Maybe I'm just bored. Maybe this is just what it is to be 23 and single and needing a hug, my whole adult life ahead of me without a clear idea of where I'm going. But something seems to have shifted in the past few weeks, and suddenly I feel awake, like I've remembered what it is to feel, and what it is to care. And now I want something to care about. I am realizing it's been a long time since I've felt truly passionate about something, and have been able to pour my emotions fully into something. For so long I've been thrashing and kicking just to keep my head above water; just to survive the day-to-day. I feel like this deeper, emotional part of me has been lying dormant, and I want it back.


  1. I would never tell you the 'right' decision for you, and I apologize if it came across that way. I want you to do what's best for you. I'm very glad to hear that you're able to feel things so deeply again and really feel gripped by emotion or sensation. No matter what, I support you 100% :)

  2. Very interesting post.

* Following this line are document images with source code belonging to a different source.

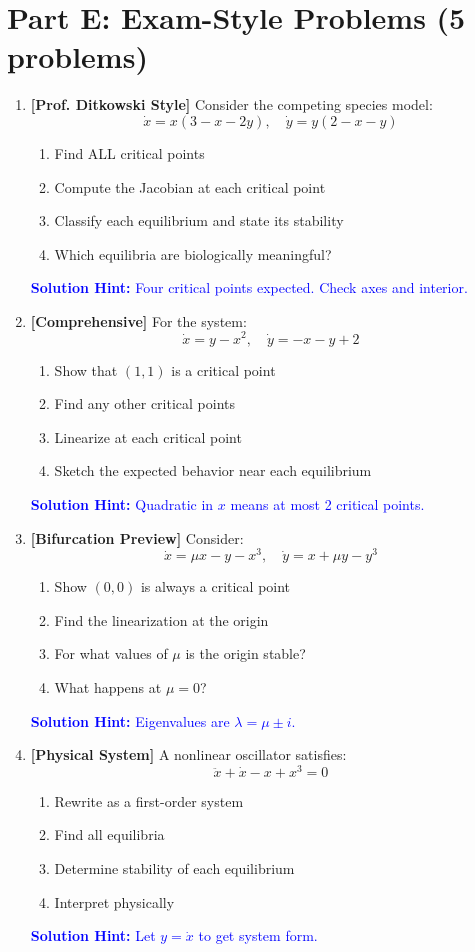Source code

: \documentclass[12pt]{article}
\newcommand{\solution}[1]{\textcolor{blue}{\textbf{Solution Hint:} #1}}
\begin{document}
\section*{Part E: Exam-Style Problems (5 problems)}

\begin{enumerate}[resume]
\item \textbf{[Prof. Ditkowski Style]} Consider the competing species model:
$$\dot{x} = x(3 - x - 2y), \quad \dot{y} = y(2 - x - y)$$
\begin{enumerate}[label=(\alph*)]
    \item Find ALL critical points
    \item Compute the Jacobian at each critical point
    \item Classify each equilibrium and state its stability
    \item Which equilibria are biologically meaningful?
\end{enumerate}
\solution{Four critical points expected. Check axes and interior.}

\item \textbf{[Comprehensive]} For the system:
$$\dot{x} = y - x^2, \quad \dot{y} = -x - y + 2$$
\begin{enumerate}[label=(\alph*)]
    \item Show that $(1, 1)$ is a critical point
    \item Find any other critical points
    \item Linearize at each critical point
    \item Sketch the expected behavior near each equilibrium
\end{enumerate}
\solution{Quadratic in $x$ means at most 2 critical points.}

\item \textbf{[Bifurcation Preview]} Consider:
$$\dot{x} = \mu x - y - x^3, \quad \dot{y} = x + \mu y - y^3$$
\begin{enumerate}[label=(\alph*)]
    \item Show $(0,0)$ is always a critical point
    \item Find the linearization at the origin
    \item For what values of $\mu$ is the origin stable?
    \item What happens at $\mu = 0$?
\end{enumerate}
\solution{Eigenvalues are $\lambda = \mu \pm i$.}

\item \textbf{[Physical System]} A nonlinear oscillator satisfies:
$$\ddot{x} + \dot{x} - x + x^3 = 0$$
\begin{enumerate}[label=(\alph*)]
    \item Rewrite as a first-order system
    \item Find all equilibria
    \item Determine stability of each equilibrium
    \item Interpret physically
\end{enumerate}
\solution{Let $y = \dot{x}$ to get system form.}


\end{enumerate}
\end{document}

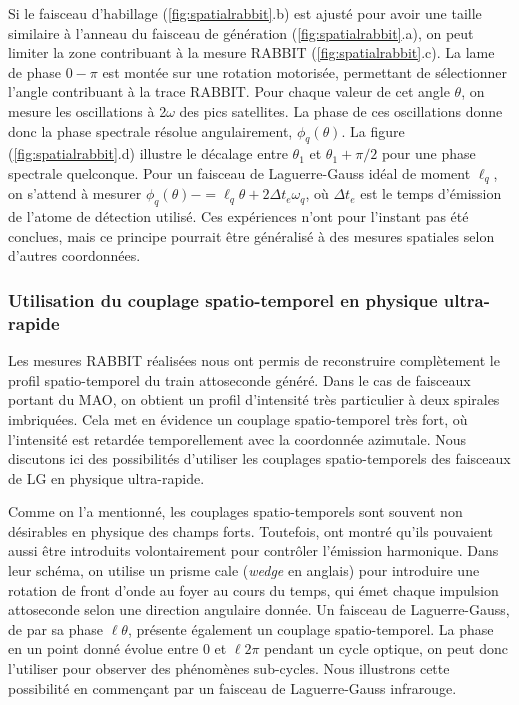 Si le faisceau d'habillage (\ref{fig:spatialrabbit}.b) est ajusté pour avoir une taille similaire à l'anneau du faisceau de génération (\ref{fig:spatialrabbit}.a), on peut limiter la zone contribuant à la mesure RABBIT (\ref{fig:spatialrabbit}.c). La lame de phase $0-\pi$ est montée sur une rotation motorisée, permettant de sélectionner l'angle contribuant à la trace RABBIT. Pour chaque valeur de cet angle $\theta$, on mesure les oscillations à 2$\omega$ des pics satellites. La phase de ces oscillations donne donc la phase spectrale résolue angulairement, $\phi_q(\theta)$. La figure (\ref{fig:spatialrabbit}.d) illustre le décalage entre $\theta_1$ et $\theta_1+\pi/2$ pour une phase spectrale quelconque. Pour un faisceau de Laguerre-Gauss idéal de moment $\ell_q$, on s'attend à mesurer $\phi_q(\theta)- = \ell_q\theta+2\Delta t_e\omega_q$, où $\Delta t_e$ est le temps d'émission de l'atome de détection utilisé. Ces expériences n'ont pour l'instant pas été conclues, mais ce principe pourrait être généralisé à des mesures spatiales selon d'autres coordonnées.

\subsubsection{Utilisation du couplage spatio-temporel en physique ultra-rapide}
Les mesures RABBIT réalisées nous ont permis de reconstruire complètement le profil spatio-temporel du train attoseconde généré. Dans le cas de faisceaux portant du MAO, on obtient un profil d'intensité très particulier à deux spirales imbriquées. Cela met en évidence un couplage spatio-temporel très fort, où l'intensité est retardée temporellement avec la coordonnée azimutale. Nous discutons ici des possibilités d'utiliser les couplages spatio-temporels des faisceaux de LG en physique ultra-rapide.

Comme on l'a mentionné, les couplages spatio-temporels sont souvent non désirables en physique des champs forts. Toutefois,  ont montré qu'ils pouvaient aussi être introduits volontairement pour contrôler l'émission harmonique. Dans leur schéma, on utilise un prisme cale (\textit{wedge} en anglais) pour introduire une rotation de front d'onde au foyer au cours du temps, qui émet chaque impulsion attoseconde selon une direction angulaire donnée. \linebreak
Un faisceau de Laguerre-Gauss, de par sa phase $\ell\theta$, présente également un couplage spatio-temporel. La phase en un point donné évolue entre 0 et $\ell 2\pi$ pendant un cycle optique, on peut donc l'utiliser pour observer des phénomènes sub-cycles. Nous illustrons cette possibilité en commençant par un faisceau de Laguerre-Gauss infrarouge.

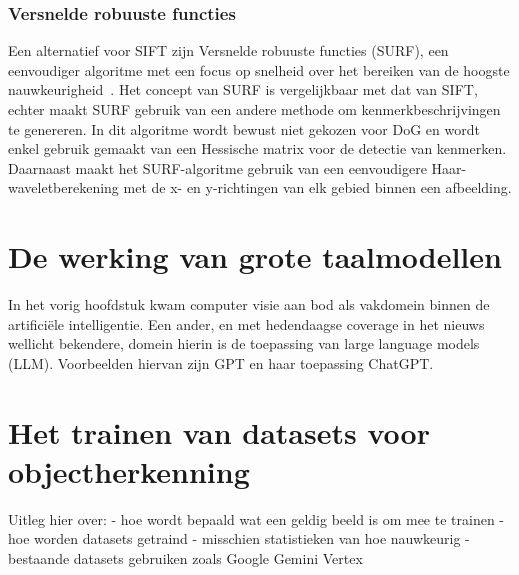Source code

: \subsubsection{Versnelde robuuste functies}
Een alternatief voor SIFT zijn Versnelde robuuste functies (SURF), een eenvoudiger algoritme met een focus op snelheid over het bereiken van de hoogste nauwkeurigheid~\autocite{Wu2013}.
Het concept van SURF is vergelijkbaar met dat van SIFT, echter maakt SURF gebruik van een andere methode om kenmerkbeschrijvingen te genereren.
In dit algoritme wordt bewust niet gekozen voor DoG en wordt enkel gebruik gemaakt van een Hessische matrix voor de detectie van kenmerken.
Daarnaast maakt het SURF-algoritme gebruik van een eenvoudigere Haar-waveletberekening met de x- en y-richtingen van elk gebied binnen een afbeelding.


\section{De werking van grote taalmodellen}
\label{sec:ls-artificiele-intelligentie}
In het vorig hoofdstuk kwam computer visie aan bod als vakdomein binnen de artifici\"ele intelligentie.
Een ander, en met hedendaagse coverage in het nieuws wellicht bekendere, domein hierin is de toepassing van large language models (LLM).
Voorbeelden hiervan zijn GPT en haar toepassing ChatGPT. %

\section{Het trainen van datasets voor objectherkenning}\label{sec:datasets}
Uitleg hier over: %
- hoe wordt bepaald wat een geldig beeld is om mee te trainen
- hoe worden datasets getraind
- misschien statistieken van hoe nauwkeurig
- bestaande datasets gebruiken zoals Google Gemini Vertex
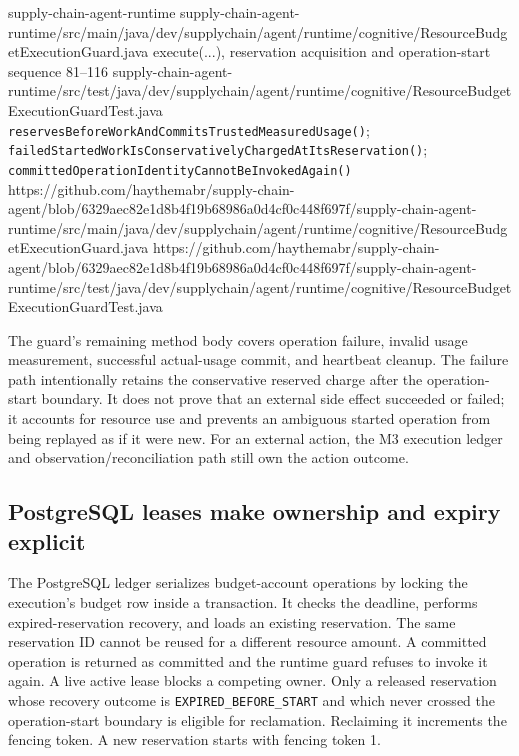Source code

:   {supply-chain-agent-runtime}
  {supply-chain-agent-runtime/src/main/java/dev/supplychain/agent/runtime/cognitive/ResourceBudgetExecutionGuard.java}
  {execute(...), reservation acquisition and operation-start sequence}
  {81--116}
  {supply-chain-agent-runtime/src/test/java/dev/supplychain/agent/runtime/cognitive/ResourceBudgetExecutionGuardTest.java}
  {\texttt{reservesBeforeWorkAndCommitsTrustedMeasuredUsage()}; \texttt{failedStartedWorkIsConservativelyChargedAtItsReservation()}; \texttt{committedOperationIdentityCannotBeInvokedAgain()}}
  {https://github.com/haythemabr/supply-chain-agent/blob/6329aec82e1d8b4f19b68986a0d4cf0c448f697f/supply-chain-agent-runtime/src/main/java/dev/supplychain/agent/runtime/cognitive/ResourceBudgetExecutionGuard.java}
  {https://github.com/haythemabr/supply-chain-agent/blob/6329aec82e1d8b4f19b68986a0d4cf0c448f697f/supply-chain-agent-runtime/src/test/java/dev/supplychain/agent/runtime/cognitive/ResourceBudgetExecutionGuardTest.java}

The guard's remaining method body covers operation failure, invalid usage measurement, successful actual-usage commit, and heartbeat cleanup. The failure path intentionally retains the conservative reserved charge after the operation-start boundary. It does not prove that an external side effect succeeded or failed; it accounts for resource use and prevents an ambiguous started operation from being replayed as if it were new. For an external action, the M3 execution ledger and observation/reconciliation path still own the action outcome.

\subsection{PostgreSQL leases make ownership and expiry explicit}
\label{subsec:ch23-postgres-resource-lease}

The PostgreSQL ledger serializes budget-account operations by locking the execution's budget row inside a transaction. It checks the deadline, performs expired-reservation recovery, and loads an existing reservation. The same reservation ID cannot be reused for a different resource amount. A committed operation is returned as committed and the runtime guard refuses to invoke it again. A live active lease blocks a competing owner. Only a released reservation whose recovery outcome is \texttt{EXPIRED\_BEFORE\_START} and which never crossed the operation-start boundary is eligible for reclamation. Reclaiming it increments the fencing token. A new reservation starts with fencing token 1.

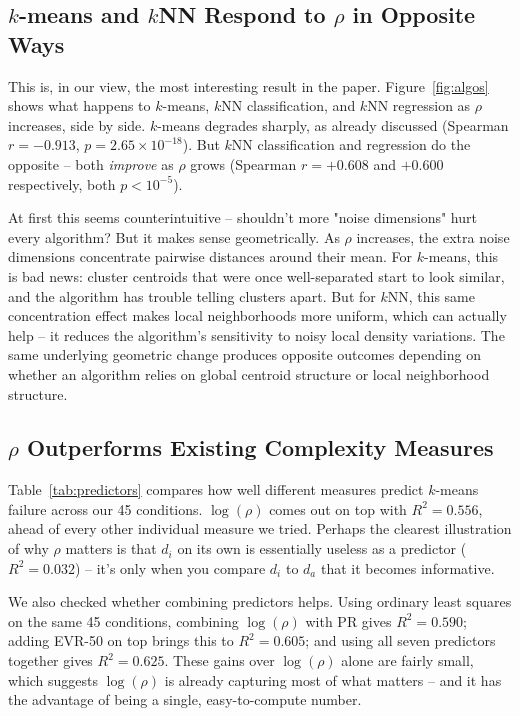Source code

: \documentclass[pdflatex,sn-mathphys-num]{sn-jnl}
\theoremstyle{thmstyleone}
\begin{document}
\subsection{$k$-means and $k$NN Respond to $\rho$ in Opposite Ways}

This is, in our view, the most interesting result in the paper. Figure~\ref{fig:algos}
shows what happens to $k$-means, $k$NN classification, and $k$NN regression as
$\rho$ increases, side by side. $k$-means degrades sharply, as already
discussed (Spearman $r = -0.913$, $p = 2.65 \times 10^{-18}$). But $k$NN
classification and regression do the opposite -- both \textit{improve} as
$\rho$ grows (Spearman $r = +0.608$ and $+0.600$ respectively, both
$p < 10^{-5}$).

At first this seems counterintuitive -- shouldn't more "noise dimensions" hurt
every algorithm? But it makes sense geometrically. As $\rho$ increases, the
extra noise dimensions concentrate pairwise distances around their mean. For
$k$-means, this is bad news: cluster centroids that were once well-separated
start to look similar, and the algorithm has trouble telling clusters apart.
But for $k$NN, this same concentration effect makes local neighborhoods more
uniform, which can actually help -- it reduces the algorithm's sensitivity to
noisy local density variations. The same underlying geometric change produces
opposite outcomes depending on whether an algorithm relies on global centroid
structure or local neighborhood structure.

\subsection{$\rho$ Outperforms Existing Complexity Measures}

Table~\ref{tab:predictors} compares how well different measures predict
$k$-means failure across our 45 conditions. $\log(\rho)$ comes out on top with
$R^2=0.556$, ahead of every other individual measure we tried. Perhaps the
clearest illustration of why $\rho$ matters is that $d_i$ on its own is
essentially useless as a predictor ($R^2=0.032$) -- it's only when you compare
$d_i$ to $d_a$ that it becomes informative.

We also checked whether combining predictors helps. Using ordinary least
squares on the same 45 conditions, combining $\log(\rho)$ with PR gives
$R^2=0.590$; adding EVR-50 on top brings this to $R^2=0.605$; and using all
seven predictors together gives $R^2=0.625$. These gains over $\log(\rho)$
alone are fairly small, which suggests $\log(\rho)$ is already capturing most
of what matters -- and it has the advantage of being a single, easy-to-compute
number.
\end{document}
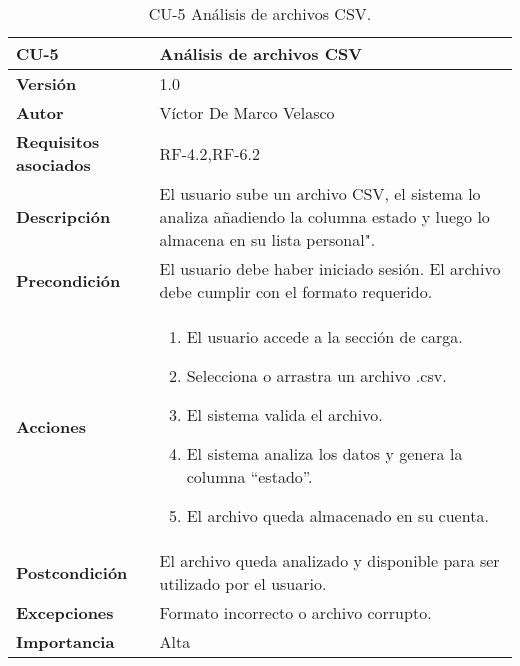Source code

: \begin{table}[p]
	\centering
	\begin{tabularx}{\linewidth}{ p{} p{} }
		\toprule
		\textbf{CU-5}    & Análisis de archivos CSV \\
		\toprule
		\textbf{Versión}              & 1.0 \\
		\textbf{Autor}                & Víctor De Marco Velasco \\
		\textbf{Requisitos asociados} & RF-4.2,RF-6.2 \\
		\textbf{Descripción}          & El usuario sube un archivo CSV, el sistema lo analiza añadiendo la columna estado y luego lo almacena en su lista personal". \\
		\textbf{Precondición}         & El usuario debe haber iniciado sesión. El archivo debe cumplir con el formato requerido. \\
		\textbf{Acciones}             &
		\begin{enumerate}
			\item El usuario accede a la sección de carga.
			\item Selecciona o arrastra un archivo .csv.
			\item El sistema valida el archivo.
            \item El sistema analiza los datos y genera la columna “estado”.
			\item El archivo queda almacenado en su cuenta.
		\end{enumerate}\\
		\textbf{Postcondición}        & El archivo queda analizado y disponible para ser utilizado por el usuario. \\
		\textbf{Excepciones}          & Formato incorrecto o archivo corrupto. \\
		\textbf{Importancia}          & Alta \\
		\bottomrule
	\end{tabularx}
	\caption{CU-5 Análisis de archivos CSV.}
\end{table}


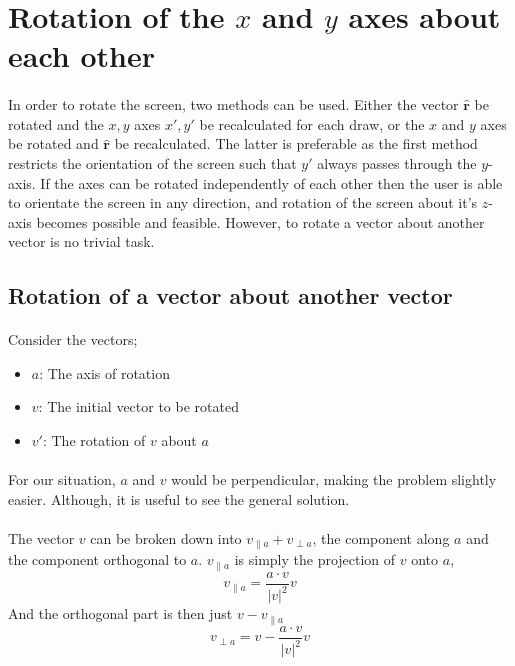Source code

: \documentclass{article}
\newcommand\ru{\hat{\mathbf{r}}\xspace}
\newcommand\proj[2]{\frac{#1 \cdot #2}{\left|#2\right|^2} #2}
\newcommand\xp{x\prime\xspace}
\newcommand\yp{y\prime\xspace}
\newcommand\vp{v\prime\xspace}
\begin{document}
\section{Rotation of the $x$ and $y$ axes about each other}
	\paragraph{}
	In order to rotate the screen, two methods can be used. Either the vector $\ru$ be rotated and the $x, y$ axes $\xp, \yp$ be recalculated for each draw,
	or the $x$ and $y$ axes be rotated and $\ru$ be recalculated. The latter is preferable as the first method restricts the orientation of the screen such that $\yp$ always passes through the $y$-axis.
	If the axes can be rotated independently of each other then the user is able to orientate the screen in any direction, 
	and rotation of the screen about it's $z$-axis becomes possible and feasible. However, to rotate a vector about another vector is no trivial task.
	\subsection{Rotation of a vector about another vector}
	\paragraph{}
	Consider the vectors;
	\begin{itemize}
	\item $a$: The axis of rotation
	\item $v$: The initial vector to be rotated
	\item $\vp$: The rotation of $v$ about $a$
	\end{itemize}
	\paragraph{}
	For our situation, $a$ and $v$ would be perpendicular, making the problem slightly easier. Although, it is useful to see the general solution.
	\paragraph{}
	The vector $v$ can be broken down into $v_{\parallel a} + v_{\perp a}$, the component along $a$ and the component orthogonal to $a$.
	$v_{\parallel a}$ is simply the projection of $v$ onto $a$, 
	$$v_{\parallel a} = \proj{a}{v}$$
	And the orthogonal part is then just $v - v_{\parallel a}$
	$$v_{\perp a} = v - \proj{a}{v}$$
\end{document}
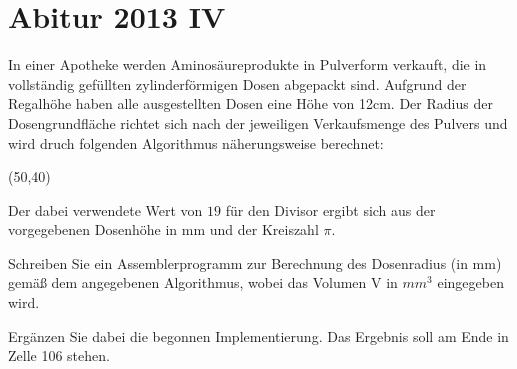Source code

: \documentclass{lehramt-informatik-aufgabe}
\begin{document}

\section{Abitur 2013 IV}

In einer Apotheke werden Aminosäureprodukte in Pulverform verkauft, die
in vollständig gefüllten zylinderförmigen Dosen abgepackt sind. Aufgrund
der Regalhöhe haben alle ausgestellten Dosen eine Höhe von 12cm. Der
Radius der Dosengrundfläche richtet sich nach der jeweiligen
Verkaufsmenge des Pulvers und wird druch folgenden Algorithmus
näherungsweise berechnet:

\begin{struktogramm}(50,40)
  \whileend
{}
\end{struktogramm}

Der dabei verwendete Wert von $19$ für den Divisor ergibt sich aus der
vorgegebenen Dosenhöhe in mm und der Kreiszahl $\pi$.

Schreiben Sie ein Assemblerprogramm zur Berechnung des Dosenradius (in
mm) gemäß dem angegebenen Algorithmus, wobei das Volumen V in $mm^3$
eingegeben wird.

Ergänzen Sie dabei die begonnen Implementierung. Das Ergebnis soll am
Ende in Zelle 106 stehen.

\end{document}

Yes, I was one of the people that thought you were nutso bonkers for stopping the Celexa, but when I got to the end of your post I thought, "maybe not?" I think I am going to need to be on some sort of medication for the rest of my life, unfortunately, but I hope it will be a lot less. :/

  3. I went off my meds and had the exact same, more visceral/deep emotional experience that wasn't bad - but it was sure an experience.... I've been off meds for about 6 - 7 months now, and the experience continues to be the same. It doesn't scare me. It doesn't trigger unhealthy behaviors. It's become my new normal. I don't mind it. I kind of like that my body grips and contracts and has waves and floods.... an emotional experience is okay with me. I think that's b/c I'm not scared of the emotion.

    1. That's really interesting that you had a similar experience. In some ways this experience makes me more motivated to be really mindful of my mental wellbeing and to take better care of myself, because I want to be able to manage without meds, and enjoy this new depth of emotional experience without getting swallowed up by depression or anxiety. Time will tell, I suppose...

    2. Yeah there's definitely been times when, in a moment of a visceral wave of emotion, I've panicked and thought, "Oh maybe I should just go back on meds!" And there was a good long while when I didn't know if I would go back on my meds or not. (My medication was Lexapro, which is very similar to Celexa). Just writing this now, I'm realizing I haven't had that thought in a while.

      I agree that it makes me more mindful to take care of my well being.